「辻褄合せは理解出来たが…」エイリアン コヴェナント だるちゃさんの映画レビュー(感想・評価)
辻褄合せは理解出来たが…
最近、劇場でロムルスを鑑賞したのですが、色んな過去作へのオマージュが散りばめられていたので、確認の意味も含め、プロメテウスと併せて連続再鑑賞してみました。
劇場公開当時も、レンタルDVDで鑑賞していましたが、細部は記憶から飛んでいたので、今回ようやく後付の辻褄合せは理解出来ました。
ただ、プロメテウスしかりコヴェナントしかり、2001年宇宙の旅の様に、人間とはどこから来てどこへ進むのかという哲学的なテーマを扱うにしては、プロットが短絡的かつ雑な印象ですし、かといって、1作目の様にSFホラーに全振りした訳でもないので、個人的には、どっちつかずの印象を受けました。
元々、1作目を作った時には、ここまでの前設定を意識していたと思えないので、完全に後付けの辻褄合せだと思うので、それなりに上手くつなげたなとは思いますが、だから何?という興醒めした印象を受けてしまいました。
ゼノモーフ(?)も、フェイスハガーからチェストバスターを経て成長するという定石を自己否定して、胞子タイプはバッタみたいに成体で誕生し、その後は急激に巨大化するという設定に変える等、バリエーションは増えたなと思いましたが、特撮ヒーローの変身みたいで、ちょっと失笑してしまいました。
また、1作目のプリクエルという設定ですが、本作で宇宙空間へ放出されたゼノモーフと、1作目でフェイスハガーから成長したゼノモーフは別個体のはずなので、つながるというよりは、過去にアンドロイドがしでかした悪事だと感じました。

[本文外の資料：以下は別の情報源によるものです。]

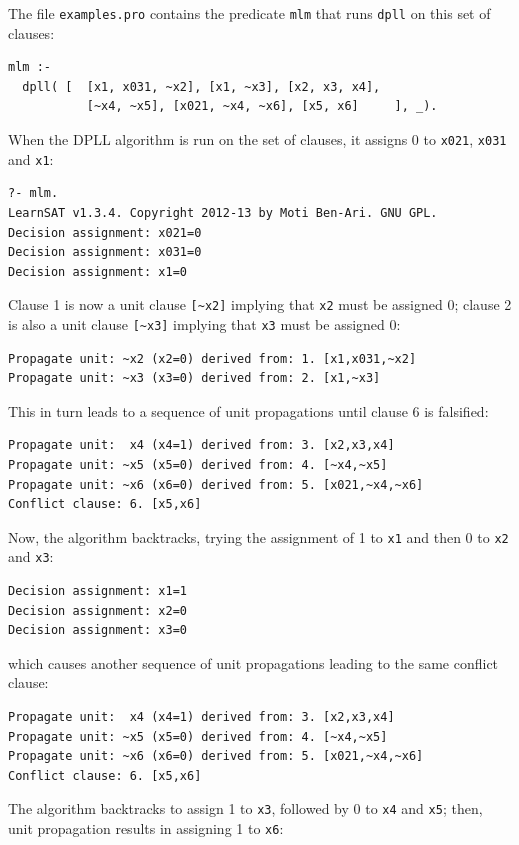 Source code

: \documentclass[11pt]{article}
\newcommand*{\p}[1]{\textup{\texttt{#1}}}
\begin{document}
The file \p{examples.pro} contains the predicate \p{mlm} that runs
\p{dpll} on this set of clauses:

\begin{verbatim}
mlm :-
  dpll( [  [x1, x031, ~x2], [x1, ~x3], [x2, x3, x4],
           [~x4, ~x5], [x021, ~x4, ~x6], [x5, x6]     ], _).
\end{verbatim}

When the DPLL algorithm is run on the set of clauses, it assigns
0 to \p{x021}, \p{x031} and \p{x1}:

\begin{verbatim}
?- mlm.
LearnSAT v1.3.4. Copyright 2012-13 by Moti Ben-Ari. GNU GPL.
Decision assignment: x021=0
Decision assignment: x031=0
Decision assignment: x1=0
\end{verbatim}

Clause 1 is now a unit clause \verb+[~x2]+ implying that \p{x2} must be
assigned 0; clause 2 is also a unit clause \verb+[~x3]+ implying that
\p{x3} must be assigned 0:

\begin{verbatim}
Propagate unit: ~x2 (x2=0) derived from: 1. [x1,x031,~x2]
Propagate unit: ~x3 (x3=0) derived from: 2. [x1,~x3]
\end{verbatim}

This in turn leads to a sequence of unit propagations until clause 6
is falsified:

\begin{verbatim}
Propagate unit:  x4 (x4=1) derived from: 3. [x2,x3,x4]
Propagate unit: ~x5 (x5=0) derived from: 4. [~x4,~x5]
Propagate unit: ~x6 (x6=0) derived from: 5. [x021,~x4,~x6]
Conflict clause: 6. [x5,x6]
\end{verbatim}

Now, the algorithm backtracks, trying the assignment of 1 to \p{x1} and
then 0 to \p{x2} and \p{x3}:
\begin{verbatim}
Decision assignment: x1=1
Decision assignment: x2=0
Decision assignment: x3=0
\end{verbatim}
which causes another sequence of unit propagations leading to the same
conflict clause:
\begin{verbatim}
Propagate unit:  x4 (x4=1) derived from: 3. [x2,x3,x4]
Propagate unit: ~x5 (x5=0) derived from: 4. [~x4,~x5]
Propagate unit: ~x6 (x6=0) derived from: 5. [x021,~x4,~x6]
Conflict clause: 6. [x5,x6]
\end{verbatim}

The algorithm backtracks to assign 1 to \p{x3}, followed by 0 to \p{x4}
and \p{x5}; then, unit propagation results in assigning 1 to \p{x6}:
\end{document}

また、アメリカ人は直情的(実際は全然そんな事はないと思いますが)かつファンキー(ジャンキー?)な発想で行動するので、嗜めてやりたいフラストレーションを感じつつ、誰にも感情移入出来ないままで観終わってしまいました。
リドリースコット監督なら、アンドロイドの描写ひとつとっても、ブレードランナーの様に、同じ意思や感情を持ちつつも、人造物と有機体でというだけでの格差や宿命など、もっと深掘り出来たはずですが、悪事の根拠はチラッとセリフで喋らせただけて流してしまっているので、動機が殆ど腹落ちせず、内容的には取って付けた様な浅い印象を受けてしまいました。
また、本作のゼノモーフは動きが素早いので、従来のようなパペットではなく、CGだと思いますが、チョロっと登場するモブキャラ程度の存在になってしまっていたのは残念でした。
ロムルス鑑賞後のプリクエル再鑑賞でしたが、ああ、こう繋がっていたのかとは理解出来たものの、それ以上の印象は感じませんでした。